Diego Vélasquez
Peindre l’air
1619–1660
Pour que les forces vitalement hétérogènes et antiacadémiques de l’art moderne ne périssent pas dans le ridicule anecdotique du simple dilettantisme expérimental et narcissique, il faut trois choses essentielles :
1. Du talent et de préférence du génie*.
2. Réapprendre à peindre aussi bien que Velasquez et de préférence comme Vermeer**.
3. Posséder une cosmogonie monarchique et catholique aussi absolue que possible et à tendances impérialistes.

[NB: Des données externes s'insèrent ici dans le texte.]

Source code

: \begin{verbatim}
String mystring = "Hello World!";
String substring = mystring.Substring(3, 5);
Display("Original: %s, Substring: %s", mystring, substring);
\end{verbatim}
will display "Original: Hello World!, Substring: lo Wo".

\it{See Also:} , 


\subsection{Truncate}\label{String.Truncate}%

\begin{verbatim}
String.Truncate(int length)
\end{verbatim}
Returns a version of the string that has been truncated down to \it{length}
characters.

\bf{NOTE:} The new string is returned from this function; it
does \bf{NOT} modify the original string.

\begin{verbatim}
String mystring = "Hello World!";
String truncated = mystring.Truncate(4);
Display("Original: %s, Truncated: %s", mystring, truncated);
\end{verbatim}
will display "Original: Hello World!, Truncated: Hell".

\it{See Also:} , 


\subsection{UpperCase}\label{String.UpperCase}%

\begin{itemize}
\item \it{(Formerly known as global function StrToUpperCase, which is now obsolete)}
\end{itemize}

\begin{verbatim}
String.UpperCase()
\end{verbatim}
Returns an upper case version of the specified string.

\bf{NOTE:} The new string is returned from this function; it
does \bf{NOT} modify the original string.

C’est seulement alors que, nietzschéens à l’envers, c’est-à-dire aspirant vers le sublime, nous observerons à l’œil nu « d’après nature », l’archange antiprotonique si divinement éclaté que nous pourrons enfin plonger nos mains de peintre entre les chromosomes fissionnés de sa substance rossignolesque pour toucher de nos doigts douloureux et gonflés de sang le trésor discontinu et désiré depuis notre propre jeunesse. Et, croyant comme Soeringe que nous commandons tout par notre volonté de puissance en puissance, je sais que nous toucherons alors notre propre divinité de peintres.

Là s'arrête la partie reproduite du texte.